Cumhurbaşkanı Recep Tayyip Erdoğan 9 Mayıs Avrupa Günü dolayısıyla yayınladığı mesajta Türkiye'nin stratejik hedef olarak gördüğü AB Üyelik sürecini devam ettirmek arzusunda olduğunu söyledi.

Cumhurbaşkanı Erdoğan Türkiye'nin stratejik hedef olarak gördüğü AB Üyelik sürecini devam ettirmek arzusunda olduğunu belirterek, "Mülteci krizinin doruk noktaya ulaştığı dönemde AB ile geliştirdiğimiz işbirliği, bu anlayışın en somut ve güncel örneğidir.

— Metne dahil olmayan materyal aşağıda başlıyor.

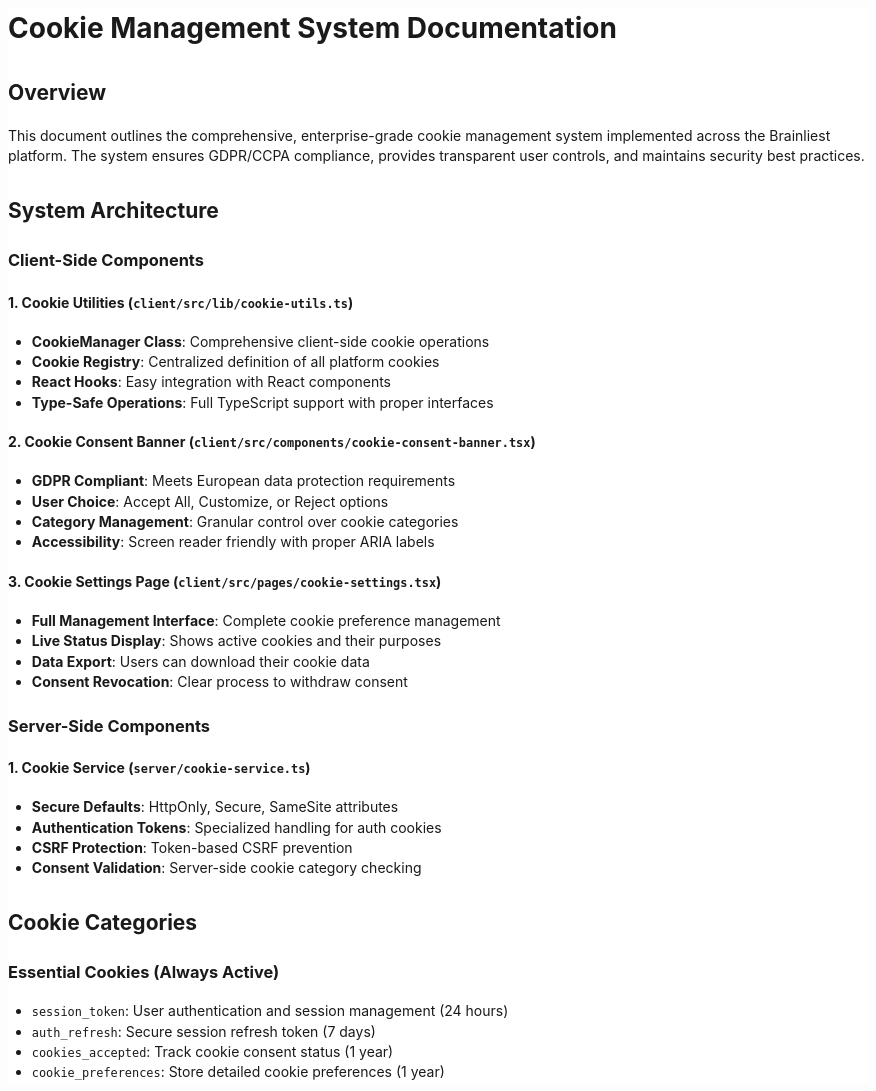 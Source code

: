 # Cookie Management System Documentation

## Overview

This document outlines the comprehensive, enterprise-grade cookie management system implemented across the Brainliest platform. The system ensures GDPR/CCPA compliance, provides transparent user controls, and maintains security best practices.

## System Architecture

### Client-Side Components

#### 1. Cookie Utilities (`client/src/lib/cookie-utils.ts`)
- **CookieManager Class**: Comprehensive client-side cookie operations
- **Cookie Registry**: Centralized definition of all platform cookies
- **React Hooks**: Easy integration with React components
- **Type-Safe Operations**: Full TypeScript support with proper interfaces

#### 2. Cookie Consent Banner (`client/src/components/cookie-consent-banner.tsx`)
- **GDPR Compliant**: Meets European data protection requirements
- **User Choice**: Accept All, Customize, or Reject options
- **Category Management**: Granular control over cookie categories
- **Accessibility**: Screen reader friendly with proper ARIA labels

#### 3. Cookie Settings Page (`client/src/pages/cookie-settings.tsx`)
- **Full Management Interface**: Complete cookie preference management
- **Live Status Display**: Shows active cookies and their purposes
- **Data Export**: Users can download their cookie data
- **Consent Revocation**: Clear process to withdraw consent

### Server-Side Components

#### 1. Cookie Service (`server/cookie-service.ts`)
- **Secure Defaults**: HttpOnly, Secure, SameSite attributes
- **Authentication Tokens**: Specialized handling for auth cookies
- **CSRF Protection**: Token-based CSRF prevention
- **Consent Validation**: Server-side cookie category checking

## Cookie Categories

### Essential Cookies (Always Active)
- `session_token`: User authentication and session management (24 hours)
- `auth_refresh`: Secure session refresh token (7 days)
- `cookies_accepted`: Track cookie consent status (1 year)
- `cookie_preferences`: Store detailed cookie preferences (1 year)
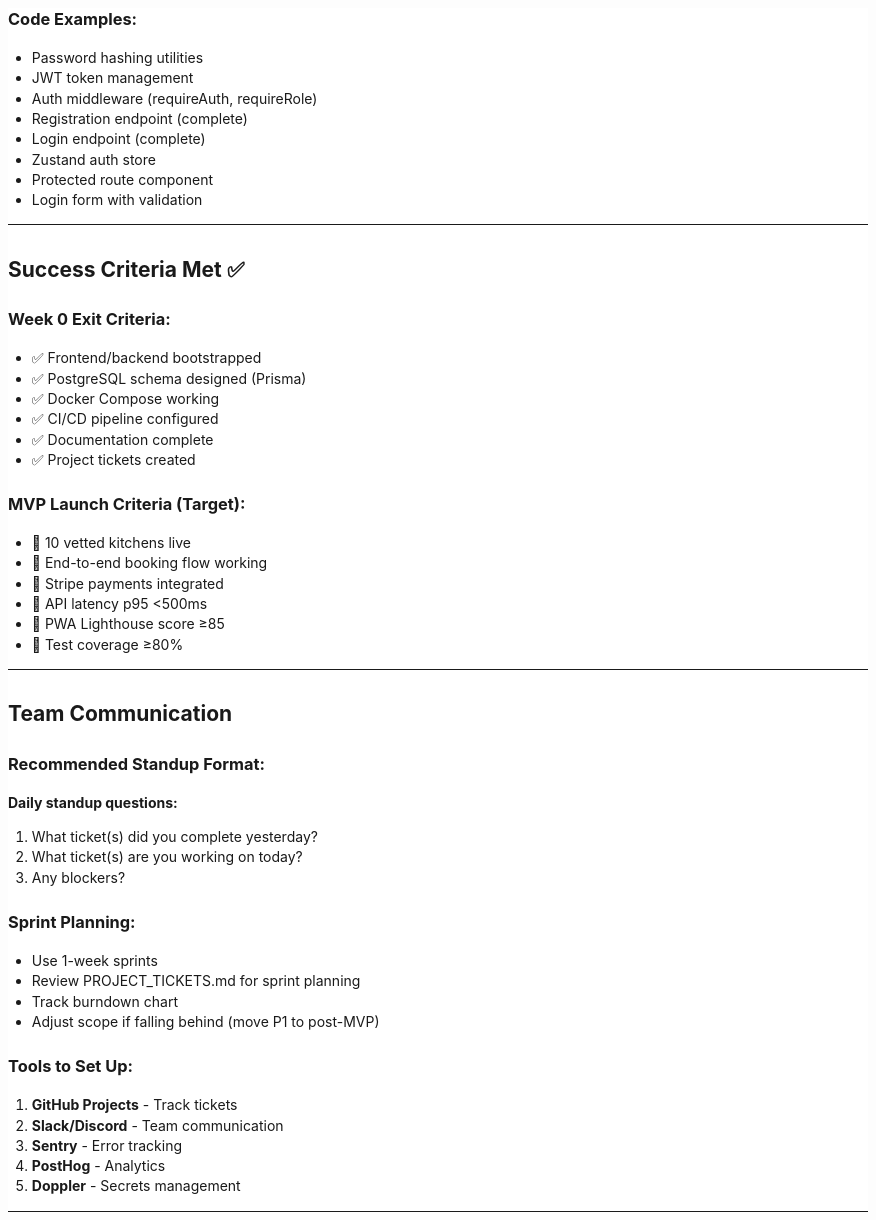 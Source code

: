### Code Examples:
- Password hashing utilities
- JWT token management
- Auth middleware (requireAuth, requireRole)
- Registration endpoint (complete)
- Login endpoint (complete)
- Zustand auth store
- Protected route component
- Login form with validation

---

## Success Criteria Met ✅

### Week 0 Exit Criteria:
- ✅ Frontend/backend bootstrapped
- ✅ PostgreSQL schema designed (Prisma)
- ✅ Docker Compose working
- ✅ CI/CD pipeline configured
- ✅ Documentation complete
- ✅ Project tickets created

### MVP Launch Criteria (Target):
- 🎯 10 vetted kitchens live
- 🎯 End-to-end booking flow working
- 🎯 Stripe payments integrated
- 🎯 API latency p95 <500ms
- 🎯 PWA Lighthouse score ≥85
- 🎯 Test coverage ≥80%

---

## Team Communication

### Recommended Standup Format:
**Daily standup questions:**
1. What ticket(s) did you complete yesterday?
2. What ticket(s) are you working on today?
3. Any blockers?

### Sprint Planning:
- Use 1-week sprints
- Review PROJECT_TICKETS.md for sprint planning
- Track burndown chart
- Adjust scope if falling behind (move P1 to post-MVP)

### Tools to Set Up:
1. **GitHub Projects** - Track tickets
2. **Slack/Discord** - Team communication
3. **Sentry** - Error tracking
4. **PostHog** - Analytics
5. **Doppler** - Secrets management

---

Temennimiz, AB ile işbirliğimizi göç, ekonomi, enerji, Gümrük Birliği ve üyelik müzakereleri gibi alanlarda en ileri seviyeye taşımaktır" dedi.

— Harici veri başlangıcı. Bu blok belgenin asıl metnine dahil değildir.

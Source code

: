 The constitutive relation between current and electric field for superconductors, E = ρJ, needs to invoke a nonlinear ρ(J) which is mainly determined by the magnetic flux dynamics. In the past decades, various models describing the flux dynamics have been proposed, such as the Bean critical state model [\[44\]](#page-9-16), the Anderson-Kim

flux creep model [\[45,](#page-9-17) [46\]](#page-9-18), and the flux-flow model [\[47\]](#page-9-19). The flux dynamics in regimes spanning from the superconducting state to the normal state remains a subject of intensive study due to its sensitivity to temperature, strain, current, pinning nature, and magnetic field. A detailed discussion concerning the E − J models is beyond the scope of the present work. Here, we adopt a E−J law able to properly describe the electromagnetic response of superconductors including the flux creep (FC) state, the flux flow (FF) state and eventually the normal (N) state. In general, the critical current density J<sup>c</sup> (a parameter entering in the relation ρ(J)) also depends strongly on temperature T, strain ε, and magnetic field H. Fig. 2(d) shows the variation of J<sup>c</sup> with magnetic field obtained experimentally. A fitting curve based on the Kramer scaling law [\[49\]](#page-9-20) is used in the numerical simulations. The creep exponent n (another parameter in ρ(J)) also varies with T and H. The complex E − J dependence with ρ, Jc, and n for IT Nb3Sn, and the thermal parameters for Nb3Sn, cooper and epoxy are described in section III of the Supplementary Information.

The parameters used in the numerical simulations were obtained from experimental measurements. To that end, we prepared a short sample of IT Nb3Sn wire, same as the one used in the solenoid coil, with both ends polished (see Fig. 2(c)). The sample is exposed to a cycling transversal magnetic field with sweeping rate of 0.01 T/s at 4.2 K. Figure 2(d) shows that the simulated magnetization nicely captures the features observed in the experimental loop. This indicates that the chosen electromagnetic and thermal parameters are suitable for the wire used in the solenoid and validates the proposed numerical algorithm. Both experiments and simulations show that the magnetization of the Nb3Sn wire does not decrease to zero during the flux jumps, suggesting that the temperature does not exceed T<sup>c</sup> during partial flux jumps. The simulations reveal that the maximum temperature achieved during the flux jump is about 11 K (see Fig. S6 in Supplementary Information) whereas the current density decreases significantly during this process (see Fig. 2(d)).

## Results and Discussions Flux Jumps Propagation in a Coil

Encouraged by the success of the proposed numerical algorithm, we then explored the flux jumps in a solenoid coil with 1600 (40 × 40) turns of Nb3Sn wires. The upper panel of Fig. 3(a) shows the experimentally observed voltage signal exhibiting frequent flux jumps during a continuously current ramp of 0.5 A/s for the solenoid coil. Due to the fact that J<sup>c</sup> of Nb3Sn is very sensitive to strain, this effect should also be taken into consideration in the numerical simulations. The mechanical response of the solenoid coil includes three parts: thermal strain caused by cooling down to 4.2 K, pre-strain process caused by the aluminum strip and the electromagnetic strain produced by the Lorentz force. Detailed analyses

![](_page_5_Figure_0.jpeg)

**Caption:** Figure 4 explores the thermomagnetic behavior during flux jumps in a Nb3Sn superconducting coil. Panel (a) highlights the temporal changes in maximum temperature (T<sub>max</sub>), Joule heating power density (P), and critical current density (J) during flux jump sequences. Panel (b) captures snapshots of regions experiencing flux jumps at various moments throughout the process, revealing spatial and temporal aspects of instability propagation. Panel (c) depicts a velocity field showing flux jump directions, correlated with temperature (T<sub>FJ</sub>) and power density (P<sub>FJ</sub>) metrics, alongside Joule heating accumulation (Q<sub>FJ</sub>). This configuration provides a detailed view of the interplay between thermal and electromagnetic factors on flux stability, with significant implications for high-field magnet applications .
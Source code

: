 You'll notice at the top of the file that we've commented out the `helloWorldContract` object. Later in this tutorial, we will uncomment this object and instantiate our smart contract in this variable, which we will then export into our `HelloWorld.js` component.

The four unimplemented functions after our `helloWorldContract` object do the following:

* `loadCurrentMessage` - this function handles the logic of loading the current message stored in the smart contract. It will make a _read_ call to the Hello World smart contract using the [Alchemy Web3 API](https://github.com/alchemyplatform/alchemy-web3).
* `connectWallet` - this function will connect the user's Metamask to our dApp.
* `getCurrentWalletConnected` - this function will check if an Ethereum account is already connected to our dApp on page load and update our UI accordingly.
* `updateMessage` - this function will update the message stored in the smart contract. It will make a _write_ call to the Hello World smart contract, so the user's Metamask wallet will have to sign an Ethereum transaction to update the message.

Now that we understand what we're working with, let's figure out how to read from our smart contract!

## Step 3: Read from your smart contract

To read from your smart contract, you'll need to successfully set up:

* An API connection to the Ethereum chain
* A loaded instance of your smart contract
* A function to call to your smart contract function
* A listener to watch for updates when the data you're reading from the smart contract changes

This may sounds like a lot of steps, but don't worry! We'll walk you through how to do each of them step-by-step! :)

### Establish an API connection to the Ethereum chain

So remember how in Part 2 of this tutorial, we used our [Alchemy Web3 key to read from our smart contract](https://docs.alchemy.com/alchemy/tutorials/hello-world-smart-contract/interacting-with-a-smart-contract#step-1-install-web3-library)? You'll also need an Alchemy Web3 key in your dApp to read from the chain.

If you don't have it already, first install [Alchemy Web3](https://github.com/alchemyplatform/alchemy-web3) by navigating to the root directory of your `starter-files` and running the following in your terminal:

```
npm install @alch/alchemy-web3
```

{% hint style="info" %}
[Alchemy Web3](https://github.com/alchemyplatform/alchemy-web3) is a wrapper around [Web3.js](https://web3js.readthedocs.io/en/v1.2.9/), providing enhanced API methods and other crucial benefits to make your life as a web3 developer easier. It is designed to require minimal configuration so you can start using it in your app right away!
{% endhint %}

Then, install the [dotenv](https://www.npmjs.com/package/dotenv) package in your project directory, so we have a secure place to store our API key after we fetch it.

Erdoğan, 9 Mayıs Avrupa Günü dolayısıyla bir mesaj yayınladı. Avrupa bütünleşmesi fikrinin tohumlarını atan 9 Mayıs 1950 tarihli Schuman Deklarasyonu'nun kabul edildiği bu günü Türkiye'nin Avrupa Birliğine adaylığının tescil edildiği 1999 yılından beri “Avrupa Günü” olarak kutladıklarını belirten Erdoğan, Schuman Deklarasyonu’nun ilanının, Avrupa tarihinin savaşlar ve iç çatışmalardan ibaret olmadığını gösteren kritik bir adım olduğunu belirtti. Cumhurbaşkanı Erdoğan, ekonomik topluluk olarak başlayan bütünleşme sürecinin, daha sonra yeni hamlelerle perçinlendiğini, Tek Pazar, Avro, Schengen gibi önemli başarılar kaydettiğini bildirdi.

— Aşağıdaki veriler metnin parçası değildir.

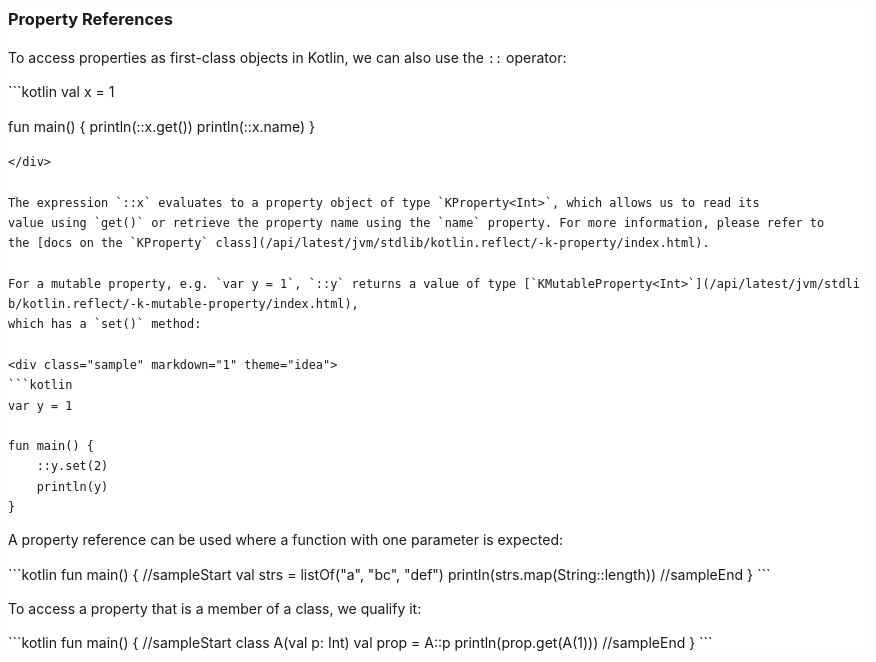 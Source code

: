 ### Property References

To access properties as first-class objects in Kotlin, we can also use the `::` operator:

<div class="sample" markdown="1" theme="idea">
```kotlin
val x = 1

fun main() {
    println(::x.get())
    println(::x.name) 
}
```
</div>

The expression `::x` evaluates to a property object of type `KProperty<Int>`, which allows us to read its
value using `get()` or retrieve the property name using the `name` property. For more information, please refer to
the [docs on the `KProperty` class](/api/latest/jvm/stdlib/kotlin.reflect/-k-property/index.html).

For a mutable property, e.g. `var y = 1`, `::y` returns a value of type [`KMutableProperty<Int>`](/api/latest/jvm/stdlib/kotlin.reflect/-k-mutable-property/index.html),
which has a `set()` method:

<div class="sample" markdown="1" theme="idea">
```kotlin
var y = 1

fun main() {
    ::y.set(2)
    println(y)
}
```       
</div>            

A property reference can be used where a function with one parameter is expected:

<div class="sample" markdown="1" theme="idea">
```kotlin
fun main() {
//sampleStart
    val strs = listOf("a", "bc", "def")
    println(strs.map(String::length))
//sampleEnd
}
```
</div>

To access a property that is a member of a class, we qualify it:

<div class="sample" markdown="1" theme="idea">
```kotlin
fun main() {
//sampleStart
    class A(val p: Int)
    val prop = A::p
    println(prop.get(A(1)))
//sampleEnd
}
```
</div>
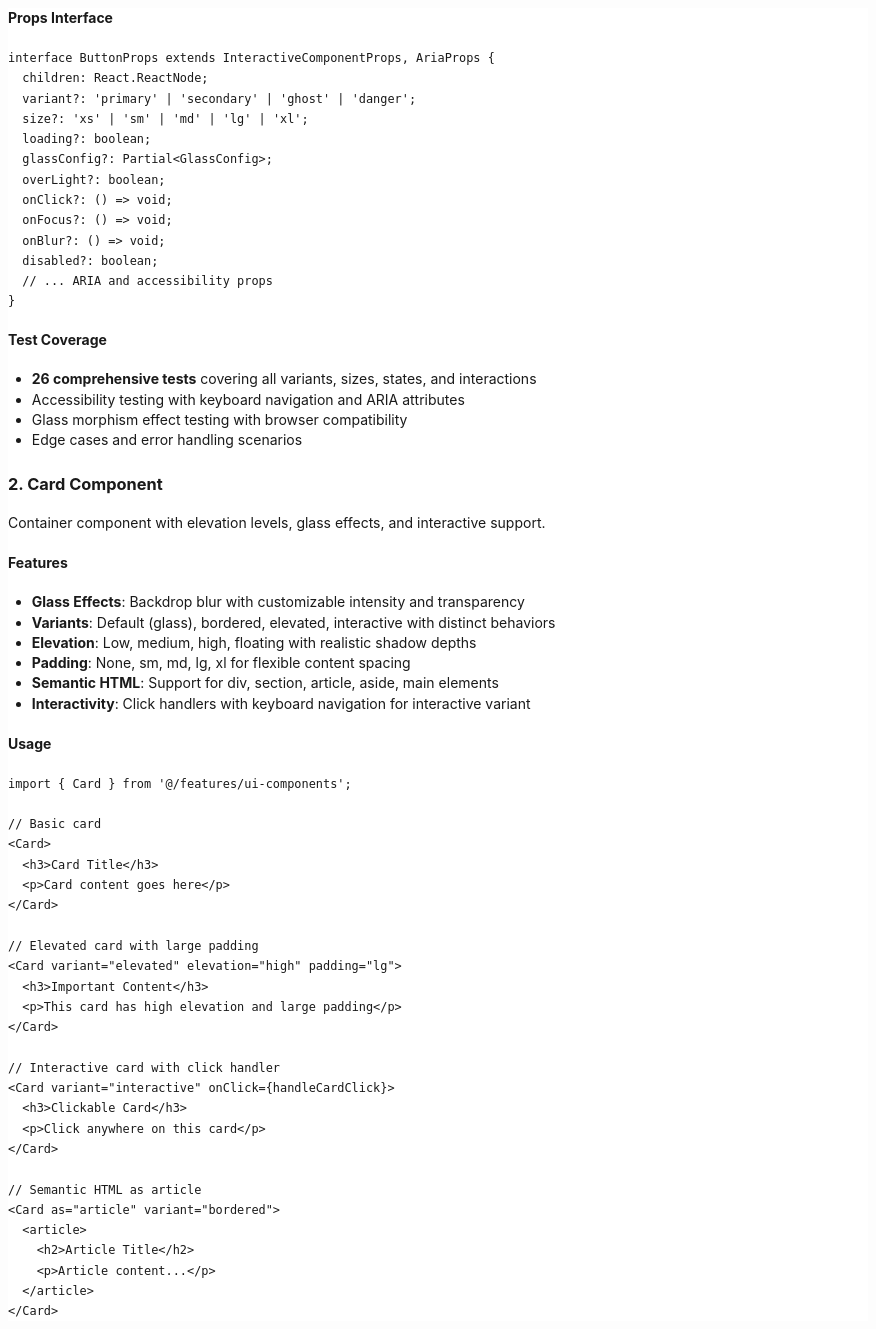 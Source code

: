 #### Props Interface
```tsx
interface ButtonProps extends InteractiveComponentProps, AriaProps {
  children: React.ReactNode;
  variant?: 'primary' | 'secondary' | 'ghost' | 'danger';
  size?: 'xs' | 'sm' | 'md' | 'lg' | 'xl';
  loading?: boolean;
  glassConfig?: Partial<GlassConfig>;
  overLight?: boolean;
  onClick?: () => void;
  onFocus?: () => void;
  onBlur?: () => void;
  disabled?: boolean;
  // ... ARIA and accessibility props
}
```

#### Test Coverage
- **26 comprehensive tests** covering all variants, sizes, states, and interactions
- Accessibility testing with keyboard navigation and ARIA attributes
- Glass morphism effect testing with browser compatibility
- Edge cases and error handling scenarios

### 2. Card Component

Container component with elevation levels, glass effects, and interactive support.

#### Features
- **Glass Effects**: Backdrop blur with customizable intensity and transparency
- **Variants**: Default (glass), bordered, elevated, interactive with distinct behaviors
- **Elevation**: Low, medium, high, floating with realistic shadow depths
- **Padding**: None, sm, md, lg, xl for flexible content spacing
- **Semantic HTML**: Support for div, section, article, aside, main elements
- **Interactivity**: Click handlers with keyboard navigation for interactive variant

#### Usage
```tsx
import { Card } from '@/features/ui-components';

// Basic card
<Card>
  <h3>Card Title</h3>
  <p>Card content goes here</p>
</Card>

// Elevated card with large padding
<Card variant="elevated" elevation="high" padding="lg">
  <h3>Important Content</h3>
  <p>This card has high elevation and large padding</p>
</Card>

// Interactive card with click handler
<Card variant="interactive" onClick={handleCardClick}>
  <h3>Clickable Card</h3>
  <p>Click anywhere on this card</p>
</Card>

// Semantic HTML as article
<Card as="article" variant="bordered">
  <article>
    <h2>Article Title</h2>
    <p>Article content...</p>
  </article>
</Card>
```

Ancak küresel belirsizliğin arttığı mevcut ortamda, AB sınırları içinde ve dışında bu başarı hikayesini ciddi şekilde sınayan hadiseler yaşandığını anlatan Cumhurbaşkanı Erdoğan, "Roma Antlaşması'nın 60. yıldönümünün kutlandığı bu seneki törenler, kutlama havasından ziyade Birliğin geleceğinin tartışıldığı, endişelerin dile getirildiği karamsar bir ortamda geçmiştir" dedi. Cumhurbaşkanı Erdoğan şöyle devam etti:

"Şüphesiz Birliğin geleceğine yönelik en büyük tehdit, Avrupa sathında dışlayıcı söylemlerin popülist politikaların aracı haline getirilmesidir. Ayrımcılık, kültürel ırkçılık, yabancı karşıtlığı ve İslam düşmanlığı gibi sosyal hastalıklar, maalesef kıta genelinde yaygınlık kazanıyor. Giderek oy oranlarını artıran ve siyasette belirleyici konuma ulaşan aşırı sağ partiler, Avrupa’nın sosyo-politik hayatını esir alıyor. Birliğin kurucu değerlerini ve Avrupa’nın ortak geleceğini tehdit eden bu akımlara karşı birçok Avrupalı siyasetçinin, kısa vadeli hesaplar adına sessiz ve tepkisiz kaldığını görüyoruz.

Avrupa’da yükselen bu tür eğilimler ve politikalar, aynı zamanda Türkiye-AB ilişkilerini de zehirliyor. Tarihi, coğrafi ve kültürel olarak yüzyıllardır Avrupa’nın bir parçası olan ülkemiz, stratejik hedef olarak gördüğü AB üyelik sürecini, karşılıklı saygı, eşitlik ve kazan-kazan anlayışı çerçevesinde devam ettirmek arzusundadır. Mülteci krizinin doruk noktaya ulaştığı dönemde AB ile geliştirdiğimiz işbirliği, bu anlayışın en somut ve güncel örneğidir. Temennimiz, AB ile işbirliğimizi göç, ekonomi, enerji, Gümrük Birliği ve üyelik müzakereleri gibi alanlarda en ileri seviyeye taşımaktır.

Bu düşüncelerle, vatandaşlarımız başta olmak üzere tüm Avrupalıların Avrupa Günü'nü kutluyor, Birlik için müreffeh bir gelecek diliyorum."